> **EXERCISE**: The output must match the lines from the first line of the listing below through the line holding "- Make sure" exactly and must contain no pictures.

******

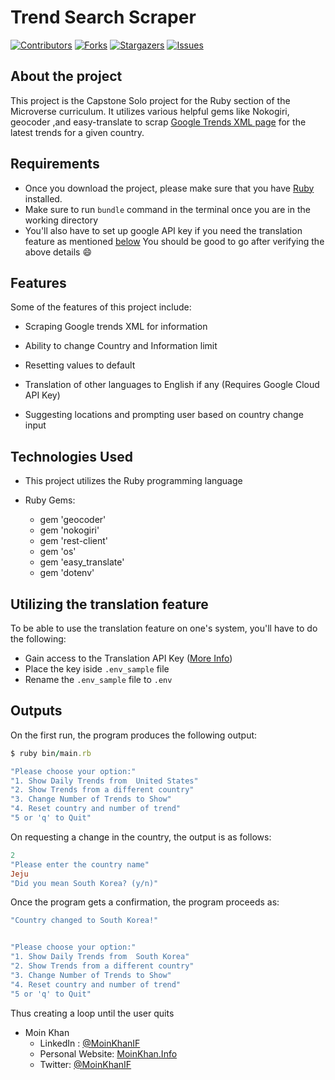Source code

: # Trend Search Scraper

[![Contributors][contributors-shield]][contributors-url]
[![Forks][forks-shield]][forks-url]
[![Stargazers][stars-shield]][stars-url]
[![Issues][issues-shield]][issues-url]

## About the project

This project is the Capstone Solo project for the Ruby section of the Microverse curriculum. It utilizes various helpful gems like Nokogiri, geocoder ,and easy-translate to scrap [Google Trends XML page](https://trends.google.com/trends/trendingsearches/daily/rss?geo=US) for the latest trends for a given country.

## Requirements

- Once you download the project, please make sure that you have [Ruby](https://www.ruby-lang.org/en/) installed.
- Make sure to run `bundle` command in the terminal once you are in the working directory
- You'll also have to set up google API key if you need the translation feature as mentioned [below](#utilizing-the-translation-feature)
You should be good to go after verifying the above details 😄

## Features

Some of the features of this project include:

- Scraping Google trends XML for information

- Ability to change Country and Information limit

- Resetting values to default

- Translation of other languages to English if any (Requires Google Cloud API Key)

- Suggesting locations and prompting user based on country change input

## Technologies Used

- This project utilizes the Ruby programming language

- Ruby Gems:

  - gem 'geocoder'
  - gem 'nokogiri'
  - gem 'rest-client'
  - gem 'os'
  - gem 'easy_translate'
  - gem 'dotenv'

## Utilizing the translation feature

To be able to use the translation feature on one's system, you'll have to do the following:

- Gain access to the Translation API Key ([More Info](https://cloud.google.com/translate/))
- Place the key iside `.env_sample` file
- Rename the `.env_sample` file to `.env`

## Outputs

On the first run, the program produces the following output:

```ruby
$ ruby bin/main.rb

"Please choose your option:"
"1. Show Daily Trends from  United States"
"2. Show Trends from a different country"
"3. Change Number of Trends to Show"
"4. Reset country and number of trend"
"5 or 'q' to Quit"
```

On requesting a change in the country, the output is as follows:

```ruby
2
"Please enter the country name"
Jeju
"Did you mean South Korea? (y/n)"
```

Once the program gets a confirmation, the program proceeds as:

```ruby
"Country changed to South Korea!"


"Please choose your option:"
"1. Show Daily Trends from  South Korea"
"2. Show Trends from a different country"
"3. Change Number of Trends to Show"
"4. Reset country and number of trend"
"5 or 'q' to Quit"
```

Thus creating a loop until the user quits
<!-- 

## Testing

## Test Output

## Contributors -->

- Moin Khan
  - LinkedIn : [@MoinKhanIF](https://www.linkedin.com/in/moinkhanif/)
  - Personal Website: [MoinKhan.Info](https://moinkhan.info)
  - Twitter: [@MoinKhanIF](https://twitter.com/MoinKhanIF)
  
<!-- MARKDOWN LINKS & IMAGES -->

[contributors-shield]: https://img.shields.io/github/contributors/moinkhanif/enumerables.svg?style=flat-square
[contributors-url]: https://github.com/moinkhanif/enumerables/graphs/contributors
[forks-shield]: https://img.shields.io/github/forks/moinkhanif/enumerables.svg?style=flat-square
[forks-url]: https://github.com/moinkhanif/enumerables/network/members
[stars-shield]: https://img.shields.io/github/stars/moinkhanif/enumerables.svg?style=flat-square
[stars-url]: https://github.com/moinkhanif/enumerables/stargazers
[issues-shield]: https://img.shields.io/github/issues/moinkhanif/enumerables.svg?style=flat-square
[issues-url]: https://github.com/moinkhanif/enumerables/issues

******

> **SOLUTION TO THIS PROBLEM**:
Source code

: # Trend Search Scraper

[![Contributors][contributors-shield]][contributors-url]
[![Forks][forks-shield]][forks-url]
[![Stargazers][stars-shield]][stars-url]
[![Issues][issues-shield]][issues-url]

## About the project

This project is the Capstone Solo project for the Ruby section of the Microverse curriculum. It utilizes various helpful gems like Nokogiri, geocoder ,and easy-translate to scrap [Google Trends XML page](https://trends.google.com/trends/trendingsearches/daily/rss?geo=US) for the latest trends for a given country.

## Requirements

- Once you download the project, please make sure that you have [Ruby](https://www.ruby-lang.org/en/) installed.
- Make sure to run `bundle` command in the terminal once you are in the working directory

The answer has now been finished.